TASK
Nothing but the lines from the one containing "- 📧 avinashmyerolkar@gmail.com" through the final line of the listing should appear in the answer, each exactly as written.

INFORMATION GIVEN

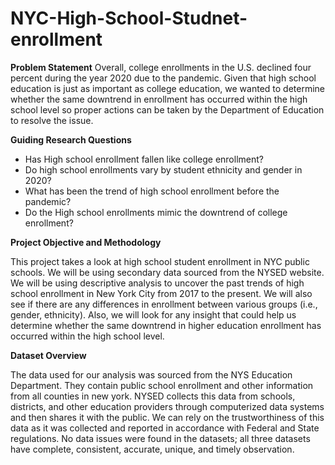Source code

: # NYC-High-School-Studnet-enrollment

**Problem Statement**
Overall, college enrollments in the U.S. declined four percent during the year 2020 due to the pandemic. Given that high school education is just as important as college education, we wanted to determine whether the same downtrend in enrollment has occurred within the high school level so proper actions can be taken by the Department of Education to resolve the issue.

**Guiding Research Questions**

- Has High school enrollment fallen like college enrollment?
- Do high school enrollments vary by student ethnicity and gender in 2020?
- What has been the trend of high school enrollment before the pandemic?
- Do the High school enrollments mimic the downtrend of college enrollment? 

**Project Objective and Methodology**

This project takes a look at high school student enrollment in NYC public schools. We will be using secondary data sourced from the NYSED website. We will be using descriptive analysis to uncover the past trends of high school enrollment in New York City from 2017 to the present. We will also see if there are any differences in enrollment between various groups (i.e., gender, ethnicity). Also, we will look for any insight that could help us determine whether the same downtrend in higher education enrollment has occurred within the high school level.   

**Dataset Overview**

The data used for our analysis was sourced from the NYS Education Department. They contain public school enrollment and other information from all counties in new york. NYSED collects this data from schools, districts, and other education providers through computerized data systems and then shares it with the public. We can rely on the trustworthiness of this data as it was collected and reported in accordance with Federal and State regulations. No data issues were found in the datasets; all three datasets have complete, consistent, accurate, unique, and timely observation.
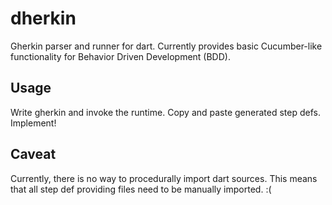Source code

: dherkin
=======
Gherkin parser and runner for dart.
Currently provides basic Cucumber-like functionality
for Behavior Driven Development (BDD).

Usage
-----
Write gherkin and invoke the runtime.
Copy and paste generated step defs.
Implement!

Caveat
------
Currently, there is no way to procedurally import dart sources.
This means that all step def providing files need to be manually imported.  :(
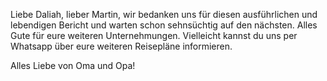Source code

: Liebe Daliah, lieber Martin, wir bedanken uns für diesen ausführlichen und lebendigen Bericht und warten schon sehnsüchtig auf den nächsten.
Alles Gute für eure weiteren Unternehmungen. Vielleicht kannst du uns per Whatsapp über eure weiteren Reisepläne informieren.

Alles Liebe von Oma und Opa! 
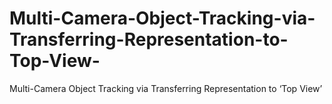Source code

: # Multi-Camera-Object-Tracking-via-Transferring-Representation-to-Top-View-
Multi-Camera Object Tracking via Transferring Representation to ‘Top View’
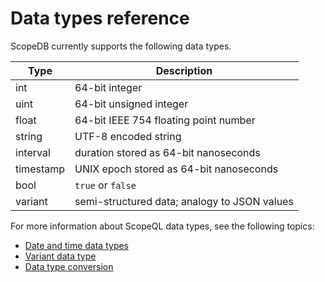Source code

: # Data types reference

ScopeDB currently supports the following data types.

| Type      | Description                                  |
|-----------|----------------------------------------------|
| int       | 64-bit integer                               |
| uint      | 64-bit unsigned integer                      |
| float     | 64-bit IEEE 754 floating point number        |
| string    | UTF-8 encoded string                         |
| interval  | duration stored as 64-bit nanoseconds        |
| timestamp | UNIX epoch stored as 64-bit nanoseconds      |
| bool      | `true` or `false`                            |
| variant   | semi-structured data; analogy to JSON values |

For more information about ScopeQL data types, see the following topics:

* [Date and time data types](datatypes-datetime.md)
* [Variant data type](datatypes-variant.md)
* [Data type conversion](datatypes-conversion.md)
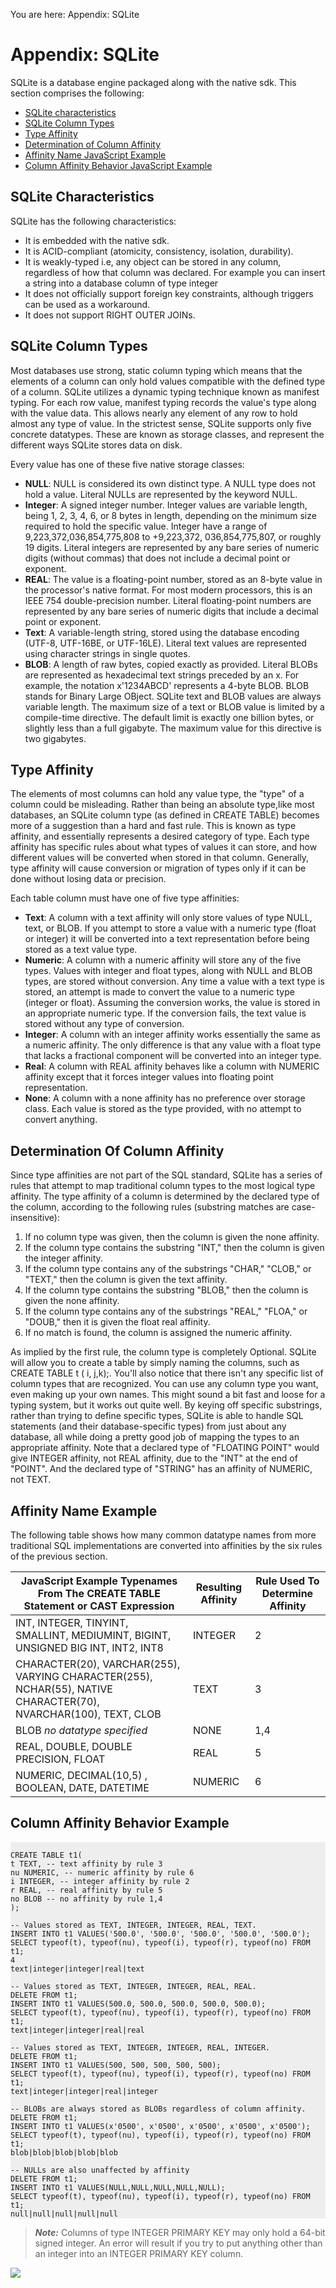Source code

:                             

You are here: Appendix: SQLite

Appendix: SQLite
================

SQLite is a database engine packaged along with the native sdk. This section comprises the following:

*   [SQLite characteristics](#sqlite-characteristics)
*   [SQLite Column Types](#sqlite-column-types)
*   [Type Affinity](#type-affinity)
*   [Determination of Column Affinity](#determination-of-column-affinity)
*   [Affinity Name JavaScript Example](#affinity-name-example)
*   [Column Affinity Behavior JavaScript Example](#column-affinity-behavior-example)

SQLite Characteristics
----------------------

SQLite has the following characteristics:

*   It is embedded with the native sdk.
*   It is ACID-compliant (atomicity, consistency, isolation, durability).
*   It is weakly-typed i.e, any object can be stored in any column, regardless of how that column was declared. For example you can insert a string into a database column of type integer
*   It does not officially support foreign key constraints, although triggers can be used as a workaround.
*   It does not support RIGHT OUTER JOINs.

SQLite Column Types
-------------------

Most databases use strong, static column typing which means that the elements of a column can only hold values compatible with the defined type of a column. SQLite utilizes a dynamic typing technique known as manifest typing. For each row value, manifest typing records the value's type along with the value data. This allows nearly any element of any row to hold almost any type of value. In the strictest sense, SQLite supports only five concrete datatypes. These are known as storage classes, and represent the different ways SQLite stores data on disk.

Every value has one of these five native storage classes:

*   **NULL**: NULL is considered its own distinct type. A NULL type does not hold a value. Literal NULLs are represented by the keyword NULL.
*   **Integer**: A signed integer number. Integer values are variable length, being 1, 2, 3, 4, 6, or 8 bytes in length, depending on the minimum size required to hold the specific value. Integer have a range of 9,223,372,036,854,775,808 to +9,223,372, 036,854,775,807, or roughly 19 digits. Literal integers are represented by any bare series of numeric digits (without commas) that does not include a decimal point or exponent.
*   **REAL**: The value is a floating-point number, stored as an 8-byte value in the processor's native format. For most modern processors, this is an IEEE 754 double-precision number. Literal floating-point numbers are represented by any bare series of numeric digits that include a decimal point or exponent.
*   **Text**: A variable-length string, stored using the database encoding (UTF-8, UTF-16BE, or UTF-16LE). Literal text values are represented using character strings in single quotes.
*   **BLOB**: A length of raw bytes, copied exactly as provided. Literal BLOBs are represented as hexadecimal text strings preceded by an x. For example, the notation x'1234ABCD' represents a 4-byte BLOB. BLOB stands for Binary Large OBject. SQLite text and BLOB values are always variable length. The maximum size of a text or BLOB value is limited by a compile-time directive. The default limit is exactly one billion bytes, or slightly less than a full gigabyte. The maximum value for this directive is two gigabytes.

Type Affinity
-------------

The elements of most columns can hold any value type, the "type" of a column could be misleading. Rather than being an absolute type,like most databases, an SQLite column type (as defined in CREATE TABLE) becomes more of a suggestion than a hard and fast rule. This is known as type affinity, and essentially represents a desired category of type. Each type affinity has specific rules about what types of values it can store, and how different values will be converted when stored in that column. Generally, type affinity will cause conversion or migration of types only if it can be done without losing data or precision.

Each table column must have one of five type affinities:

*   **Text**: A column with a text affinity will only store values of type NULL, text, or BLOB. If you attempt to store a value with a numeric type (float or integer) it will be converted into a text representation before being stored as a text value type.
*   **Numeric**: A column with a numeric affinity will store any of the five types. Values with integer and float types, along with NULL and BLOB types, are stored without conversion. Any time a value with a text type is stored, an attempt is made to convert the value to a numeric type (integer or float). Assuming the conversion works, the value is stored in an appropriate numeric type. If the conversion fails, the text value is stored without any type of conversion.
*   **Integer**: A column with an integer affinity works essentially the same as a numeric affinity. The only difference is that any value with a float type that lacks a fractional component will be converted into an integer type.
*   **Real**: A column with REAL affinity behaves like a column with NUMERIC affinity except that it forces integer values into floating point representation.
*   **None**: A column with a none affinity has no preference over storage class. Each value is stored as the type provided, with no attempt to convert anything.

Determination Of Column Affinity
--------------------------------

Since type affinities are not part of the SQL standard, SQLite has a series of rules that attempt to map traditional column types to the most logical type affinity. The type affinity of a column is determined by the declared type of the column, according to the following rules (substring matches are case-insensitive):

1.  If no column type was given, then the column is given the none affinity.
2.  If the column type contains the substring "INT," then the column is given the integer affinity.
3.  If the column type contains any of the substrings "CHAR," "CLOB," or "TEXT," then the column is given the text affinity.
4.  If the column type contains the substring "BLOB," then the column is given the none affinity.
5.  If the column type contains any of the substrings "REAL," "FLOA," or "DOUB," then it is given the float real affinity.
6.  If no match is found, the column is assigned the numeric affinity.

As implied by the first rule, the column type is completely Optional. SQLite will allow you to create a table by simply naming the columns, such as CREATE TABLE t ( i, j,k);. You'll also notice that there isn't any specific list of column types that are recognized. You can use any column type you want, even making up your own names. This might sound a bit fast and loose for a typing system, but it works out quite well. By keying off specific substrings, rather than trying to define specific types, SQLite is able to handle SQL statements (and their database-specific types) from just about any database, all while doing a pretty good job of mapping the types to an appropriate affinity. Note that a declared type of "FLOATING POINT" would give INTEGER affinity, not REAL affinity, due to the "INT" at the end of "POINT". And the declared type of "STRING" has an affinity of NUMERIC, not TEXT.

Affinity Name Example
---------------------

The following table shows how many common datatype names from more traditional SQL implementations are converted into affinities by the six rules of the previous section.

  
| JavaScript Example Typenames From The CREATE TABLE Statement or CAST Expression | Resulting Affinity | Rule Used To Determine Affinity |
| --- | --- | --- |
| INT, INTEGER, TINYINT, SMALLINT, MEDIUMINT, BIGINT, UNSIGNED BIG INT, INT2, INT8 | INTEGER | 2 |
| CHARACTER(20), VARCHAR(255), VARYING CHARACTER(255), NCHAR(55), NATIVE CHARACTER(70), NVARCHAR(100), TEXT, CLOB | TEXT | 3 |
| BLOB _no datatype specified_ | NONE | 1,4 |
| REAL, DOUBLE, DOUBLE PRECISION, FLOAT | REAL | 5 |
| NUMERIC, DECIMAL(10,5) , BOOLEAN, DATE, DATETIME | NUMERIC | 6 |

Column Affinity Behavior Example
--------------------------------

<pre><code style="display:block;background-color:#eee;">
CREATE TABLE t1(
t TEXT, -- text affinity by rule 3
nu NUMERIC, -- numeric affinity by rule 6
i INTEGER, -- integer affinity by rule 2
r REAL, -- real affinity by rule 5
no BLOB -- no affinity by rule 1,4
);

-- Values stored as TEXT, INTEGER, INTEGER, REAL, TEXT.
INSERT INTO t1 VALUES('500.0', '500.0', '500.0', '500.0', '500.0');
SELECT typeof(t), typeof(nu), typeof(i), typeof(r), typeof(no) FROM t1;
4
text|integer|integer|real|text

-- Values stored as TEXT, INTEGER, INTEGER, REAL, REAL.
DELETE FROM t1;
INSERT INTO t1 VALUES(500.0, 500.0, 500.0, 500.0, 500.0);
SELECT typeof(t), typeof(nu), typeof(i), typeof(r), typeof(no) FROM t1;
text|integer|integer|real|real

-- Values stored as TEXT, INTEGER, INTEGER, REAL, INTEGER.
DELETE FROM t1;
INSERT INTO t1 VALUES(500, 500, 500, 500, 500);
SELECT typeof(t), typeof(nu), typeof(i), typeof(r), typeof(no) FROM t1;
text|integer|integer|real|integer

-- BLOBs are always stored as BLOBs regardless of column affinity.
DELETE FROM t1;
INSERT INTO t1 VALUES(x'0500', x'0500', x'0500', x'0500', x'0500');
SELECT typeof(t), typeof(nu), typeof(i), typeof(r), typeof(no) FROM t1;
blob|blob|blob|blob|blob

-- NULLs are also unaffected by affinity
DELETE FROM t1;
INSERT INTO t1 VALUES(NULL,NULL,NULL,NULL,NULL);
SELECT typeof(t), typeof(nu), typeof(i), typeof(r), typeof(no) FROM t1;
null|null|null|null|null
</code></pre>

> **_Note:_** Columns of type INTEGER PRIMARY KEY may only hold a 64-bit signed integer. An error will result if you try to put anything other than an integer into an INTEGER PRIMARY KEY column.

![](resources/prettify/onload.png)
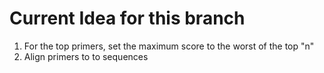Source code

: # Current Idea for this branch
1) For the top primers, set the maximum score to the worst of the top "n"
2) Align primers to to sequences
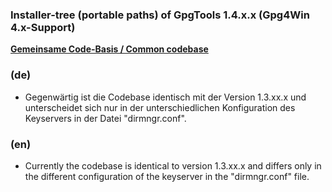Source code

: ### Installer-tree (portable paths) of GpgTools 1.4.x.x (Gpg4Win 4.x-Support)

**[Gemeinsame Code-Basis / Common codebase](https://github.com/landsh-de/GpgTools/blob/main/v1.3/)**

### (de)
- Gegenwärtig ist die Codebase identisch mit der Version 1.3.xx.x und unterscheidet sich nur in der unterschiedlichen Konfiguration des Keyservers in der Datei "dirmngr.conf".

### (en)
- Currently the codebase is identical to version 1.3.xx.x and differs only in the different configuration of the keyserver in the "dirmngr.conf" file.

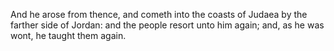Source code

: And he arose from thence, and cometh into the coasts of Judaea by the farther side of Jordan: and the people resort unto him again; and, as he was wont, he taught them again.
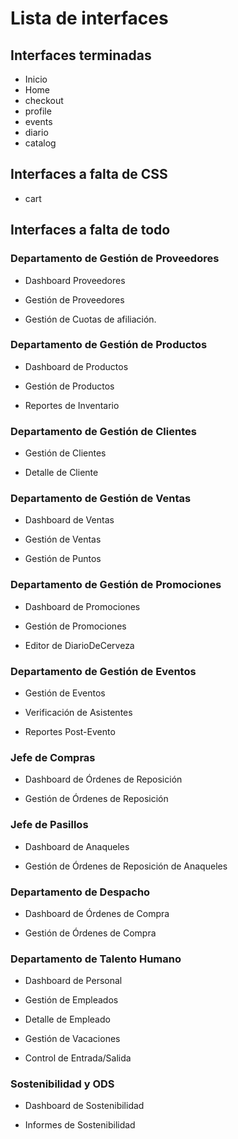# Lista de interfaces

## Interfaces terminadas

* Inicio
* Home
* checkout
* profile
* events
* diario
* catalog

## Interfaces a falta de CSS

* cart

## Interfaces a falta de todo

### Departamento de Gestión de Proveedores

* Dashboard Proveedores

* Gestión de Proveedores

* Gestión de Cuotas de afiliación.


### Departamento de Gestión de Productos

* Dashboard de Productos

* Gestión de Productos

* Reportes de Inventario


### Departamento de Gestión de Clientes

* Gestión de Clientes

* Detalle de Cliente


### Departamento de Gestión de Ventas

* Dashboard de Ventas

* Gestión de Ventas

* Gestión de Puntos


### Departamento de Gestión de Promociones

* Dashboard de Promociones

* Gestión de Promociones

* Editor de DiarioDeCerveza

### Departamento de Gestión de Eventos

* Gestión de Eventos

* Verificación de Asistentes

* Reportes Post-Evento


### Jefe de Compras

* Dashboard de Órdenes de Reposición

* Gestión de Órdenes de Reposición


### Jefe de Pasillos

* Dashboard de Anaqueles

* Gestión de Órdenes de Reposición de Anaqueles

### Departamento de Despacho

* Dashboard de Órdenes de Compra

* Gestión de Órdenes de Compra

### Departamento de Talento Humano

* Dashboard de Personal

* Gestión de Empleados

* Detalle de Empleado

* Gestión de Vacaciones

* Control de Entrada/Salida

### Sostenibilidad y ODS

* Dashboard de Sostenibilidad

* Informes de Sostenibilidad
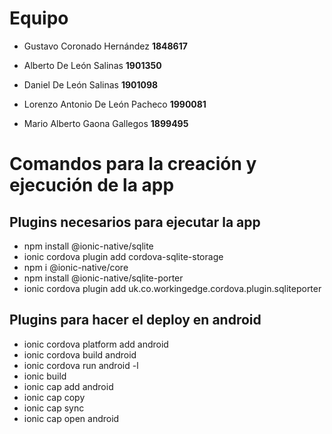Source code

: # Equipo
- Gustavo Coronado Hernández **1848617**

- Alberto De León Salinas **1901350**

- Daniel De León Salinas **1901098**

- Lorenzo Antonio De León Pacheco **1990081**

- Mario Alberto Gaona Gallegos **1899495**

# Comandos para la creación y ejecución de la app
## Plugins necesarios para ejecutar la app
- npm install @ionic-native/sqlite
- ionic cordova plugin add cordova-sqlite-storage
- npm i @ionic-native/core
- npm install @ionic-native/sqlite-porter
- ionic cordova plugin add uk.co.workingedge.cordova.plugin.sqliteporter
## Plugins para hacer el deploy en android
- ionic cordova platform add android
- ionic cordova build android
- ionic cordova run android -l
- ionic build
- ionic cap add android
- ionic cap copy
- ionic cap sync
- ionic cap open android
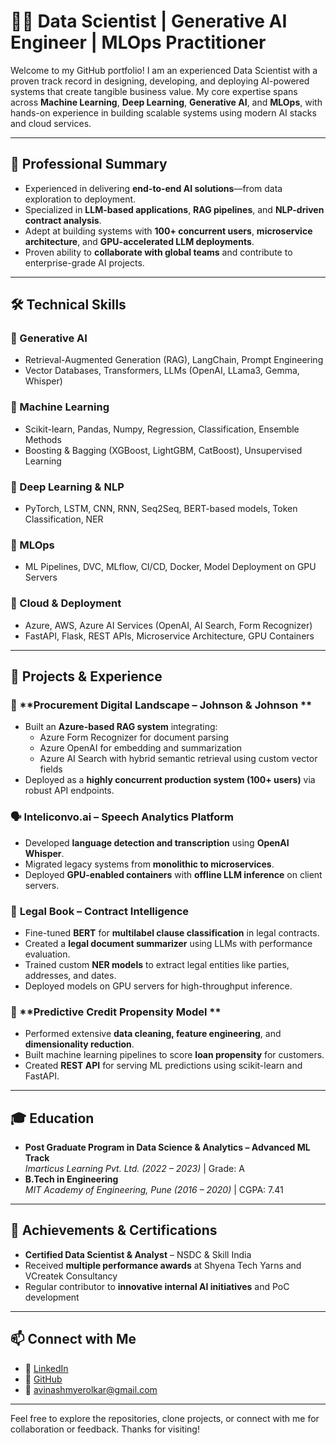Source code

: # 👨‍💻 Data Scientist | Generative AI Engineer | MLOps Practitioner

Welcome to my GitHub portfolio! I am an experienced Data Scientist with a proven track record in designing, developing, and deploying AI-powered systems that create tangible business value. My core expertise spans across **Machine Learning**, **Deep Learning**, **Generative AI**, and **MLOps**, with hands-on experience in building scalable systems using modern AI stacks and cloud services.

---

## 🚀 Professional Summary

- Experienced in delivering **end-to-end AI solutions**—from data exploration to deployment.
- Specialized in **LLM-based applications**, **RAG pipelines**, and **NLP-driven contract analysis**.
- Adept at building systems with **100+ concurrent users**, **microservice architecture**, and **GPU-accelerated LLM deployments**.
- Proven ability to **collaborate with global teams** and contribute to enterprise-grade AI projects.

---

## 🛠️ Technical Skills

### 🔹 Generative AI
- Retrieval-Augmented Generation (RAG), LangChain, Prompt Engineering  
- Vector Databases, Transformers, LLMs (OpenAI, LLama3, Gemma, Whisper)

### 🔹 Machine Learning
- Scikit-learn, Pandas, Numpy, Regression, Classification, Ensemble Methods  
- Boosting & Bagging (XGBoost, LightGBM, CatBoost), Unsupervised Learning

### 🔹 Deep Learning & NLP
- PyTorch, LSTM, CNN, RNN, Seq2Seq, BERT-based models, Token Classification, NER

### 🔹 MLOps
- ML Pipelines, DVC, MLflow, CI/CD, Docker, Model Deployment on GPU Servers

### 🔹 Cloud & Deployment
- Azure, AWS, Azure AI Services (OpenAI, AI Search, Form Recognizer)  
- FastAPI, Flask, REST APIs, Microservice Architecture, GPU Containers

---

## 💼 Projects & Experience

### 📄 **Procurement Digital Landscape – Johnson & Johnson **
- Built an **Azure-based RAG system** integrating:
  - Azure Form Recognizer for document parsing  
  - Azure OpenAI for embedding and summarization  
  - Azure AI Search with hybrid semantic retrieval using custom vector fields  
- Deployed as a **highly concurrent production system (100+ users)** via robust API endpoints.

### 🗣️ **Inteliconvo.ai – Speech Analytics Platform**
- Developed **language detection and transcription** using **OpenAI Whisper**.
- Migrated legacy systems from **monolithic to microservices**.
- Deployed **GPU-enabled containers** with **offline LLM inference** on client servers.

### 📘 **Legal Book – Contract Intelligence**
- Fine-tuned **BERT** for **multilabel clause classification** in legal contracts.
- Created a **legal document summarizer** using LLMs with performance evaluation.
- Trained custom **NER models** to extract legal entities like parties, addresses, and dates.
- Deployed models on GPU servers for high-throughput inference.

### 🏦 **Predictive Credit Propensity Model **
- Performed extensive **data cleaning, feature engineering**, and **dimensionality reduction**.
- Built machine learning pipelines to score **loan propensity** for customers.
- Created **REST API** for serving ML predictions using scikit-learn and FastAPI.

---

## 🎓 Education

- **Post Graduate Program in Data Science & Analytics – Advanced ML Track**  
  *Imarticus Learning Pvt. Ltd. (2022 – 2023)* | Grade: A  
- **B.Tech in Engineering**  
  *MIT Academy of Engineering, Pune (2016 – 2020)* | CGPA: 7.41

---

## 🏅 Achievements & Certifications

- **Certified Data Scientist & Analyst** – NSDC & Skill India  
- Received **multiple performance awards** at Shyena Tech Yarns and VCreatek Consultancy  
- Regular contributor to **innovative internal AI initiatives** and PoC development

---

## 📫 Connect with Me

- 🔗 [LinkedIn](https://www.linkedin.com/in/avinashmyerolkar/)  
- 🧠 [GitHub](https://github.com/avinashmyerolkar)  
- 📧 avinashmyerolkar@gmail.com

---

Feel free to explore the repositories, clone projects, or connect with me for collaboration or feedback. Thanks for visiting!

WRITTEN SOLUTION
- 📧 avinashmyerolkar@gmail.com

---

Feel free to explore the repositories, clone projects, or connect with me for collaboration or feedback. Thanks for visiting!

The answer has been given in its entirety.